II 3 weeks safe programming in C++ with standard libraries chapters 5 - 7 gdb, valgrind
III 4 weeks creation of "safe" generic data types in C++, smart pointers in C++11 chapters 8 - 13 ++ ch. 12 in Lippman and Moo
  Instructors should cherry-pick from these chapters, with an emphasis on memory [de]allocation.
  The material on smart pointers in C++11 should definitely be included.
IV 2 weeks C++11 innovations and/or programming in C K & R: up to malloc and friends  

ad I: The purpose of this part is to teach basic syntax, including arrays and allocation of data without deallocation. Then ask students to "port" and extend Java program with flaws, written in Fundamentals II style, to C++. The program should use 'plain' C++ and should involve the use of arrays, the return of stack-allocated memory, etc. Students must learn that such programs print arbitrary "numbers" or terminate with a segmentation fault that usually does not correlate with the place where a C++ operation misinterprets bits and butes.

Here is sample exercise:

Exercise 1: Multiplying the elements of a vector in Java. Compile and run this program once.

Translate the Java program into C++. Compile and run this program 10 times.

Here is a version that uses the "vector" library.

Describe and explain your observation. Use at most 27 words.

I would expect some 10-20 exercises like this over the course of weeks 2 and 3. They should grow in size, hide the bugs under layers of calls and allocation, and range bugs from simple memory mistakes to complicated ones, involving heap allocating stack-allocated memory.

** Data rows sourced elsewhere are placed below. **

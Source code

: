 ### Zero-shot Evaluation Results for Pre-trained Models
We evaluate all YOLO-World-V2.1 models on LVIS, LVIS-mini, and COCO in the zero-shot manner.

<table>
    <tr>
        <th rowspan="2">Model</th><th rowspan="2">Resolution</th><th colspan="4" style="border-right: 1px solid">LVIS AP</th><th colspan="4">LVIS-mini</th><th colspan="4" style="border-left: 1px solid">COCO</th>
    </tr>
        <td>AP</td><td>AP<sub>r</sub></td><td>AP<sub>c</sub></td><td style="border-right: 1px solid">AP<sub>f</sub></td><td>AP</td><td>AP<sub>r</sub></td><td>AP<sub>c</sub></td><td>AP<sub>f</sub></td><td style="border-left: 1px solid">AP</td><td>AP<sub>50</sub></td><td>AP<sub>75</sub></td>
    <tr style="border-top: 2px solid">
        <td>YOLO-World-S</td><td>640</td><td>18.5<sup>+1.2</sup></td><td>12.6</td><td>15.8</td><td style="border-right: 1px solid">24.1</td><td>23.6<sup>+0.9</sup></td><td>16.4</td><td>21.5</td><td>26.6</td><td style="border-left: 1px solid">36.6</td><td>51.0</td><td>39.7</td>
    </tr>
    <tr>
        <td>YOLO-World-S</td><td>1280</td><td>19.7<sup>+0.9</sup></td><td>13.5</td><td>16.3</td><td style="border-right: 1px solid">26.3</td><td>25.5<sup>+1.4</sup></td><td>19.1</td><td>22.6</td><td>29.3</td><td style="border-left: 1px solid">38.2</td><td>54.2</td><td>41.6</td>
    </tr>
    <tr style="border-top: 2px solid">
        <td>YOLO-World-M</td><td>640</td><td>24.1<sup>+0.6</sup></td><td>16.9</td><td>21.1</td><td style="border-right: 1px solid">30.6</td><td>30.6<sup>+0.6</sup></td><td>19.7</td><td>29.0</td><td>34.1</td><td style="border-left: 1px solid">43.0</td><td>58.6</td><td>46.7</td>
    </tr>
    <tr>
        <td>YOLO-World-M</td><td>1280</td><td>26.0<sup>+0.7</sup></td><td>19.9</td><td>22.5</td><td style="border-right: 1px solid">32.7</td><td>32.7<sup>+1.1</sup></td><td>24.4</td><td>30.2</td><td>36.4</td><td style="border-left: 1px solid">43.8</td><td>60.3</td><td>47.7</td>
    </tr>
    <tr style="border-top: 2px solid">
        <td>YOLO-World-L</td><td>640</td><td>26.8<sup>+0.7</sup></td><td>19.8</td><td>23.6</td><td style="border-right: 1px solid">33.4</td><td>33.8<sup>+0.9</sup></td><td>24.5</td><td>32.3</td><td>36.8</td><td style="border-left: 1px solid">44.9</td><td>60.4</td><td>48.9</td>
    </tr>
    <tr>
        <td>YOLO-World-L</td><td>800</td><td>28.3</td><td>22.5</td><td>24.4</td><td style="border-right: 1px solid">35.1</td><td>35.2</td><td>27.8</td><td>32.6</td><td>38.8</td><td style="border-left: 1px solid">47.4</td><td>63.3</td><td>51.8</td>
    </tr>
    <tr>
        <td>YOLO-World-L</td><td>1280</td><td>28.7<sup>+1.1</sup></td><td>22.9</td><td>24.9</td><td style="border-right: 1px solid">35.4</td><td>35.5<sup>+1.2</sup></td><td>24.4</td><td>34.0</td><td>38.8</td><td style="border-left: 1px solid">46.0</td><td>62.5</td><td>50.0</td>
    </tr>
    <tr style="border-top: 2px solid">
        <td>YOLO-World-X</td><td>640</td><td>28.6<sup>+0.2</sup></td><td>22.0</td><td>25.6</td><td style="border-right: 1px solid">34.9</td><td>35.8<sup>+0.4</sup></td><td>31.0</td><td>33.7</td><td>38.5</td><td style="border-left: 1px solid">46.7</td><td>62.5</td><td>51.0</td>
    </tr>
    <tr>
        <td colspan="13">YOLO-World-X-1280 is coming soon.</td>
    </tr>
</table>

The above schedule is aggressive, guaranteed to weed out weak students.


BOOKS

  • Koenig and Moo, Accelerated C++
  • Lippman and Moo, C++ Primer

    On-line Readings

    John Regehr (University of Utah) on "undefined behavior" in C++:

    1. A Guide to Undefined Behavior in C and C++, Part 1

      http://blog.regehr.org/archives/213

    2. A Guide to Undefined Behavior in C and C++, Part 2

      http://blog.regehr.org/archives/226

    3. A Guide to Undefined Behavior in C and C++, Part 3

      http://blog.regehr.org/archives/232

    Chris Lattner (LLVM group) on "undefined behavior" in C++:

    1. What Every C Programmer Should Know About Undefined Behavior #1/3

      http://blog.llvm.org/2011/05/what-every-c-programmer-should-know.html

    2. What Every C Programmer Should Know About Undefined Behavior #2/3

      http://blog.llvm.org/2011/05/what-every-c-programmer-should-know_14.html

    3. What Every C Programmer Should Know About Undefined Behavior #3/3

      http://blog.llvm.org/2011/05/what-every-c-programmer-should-know_21.html


    TOOLS The instructor should choose the platform and tools that s/he is most familiar with but the tools should cover the following representation range (in the sense of "like" not "such as"):

    1. unit testing framework
    2. gdb-style debugging
    3. Valgrind memory debugging
    Ideally, the tool set should also cover a performance profiler but given the amount of material covered this is entirely optional.

    DESIGN: Magy S-N. and Matthias F. will hand over the rationale to the first instructor and explain the key ideas and parameters.


    EVALUATION: Magy S-N. and Matthias F. will evaluate the course rationale after the first semester (December or January) to understand what tweaks are needed. If the coverage is too much for the student audience, we may drop Part IV (on plain C) from this course. We may also narrow down the choice of "cherries" for part III.

    Ideally we should revisit the course after the first generation of graduates has gone through the follow-up game course.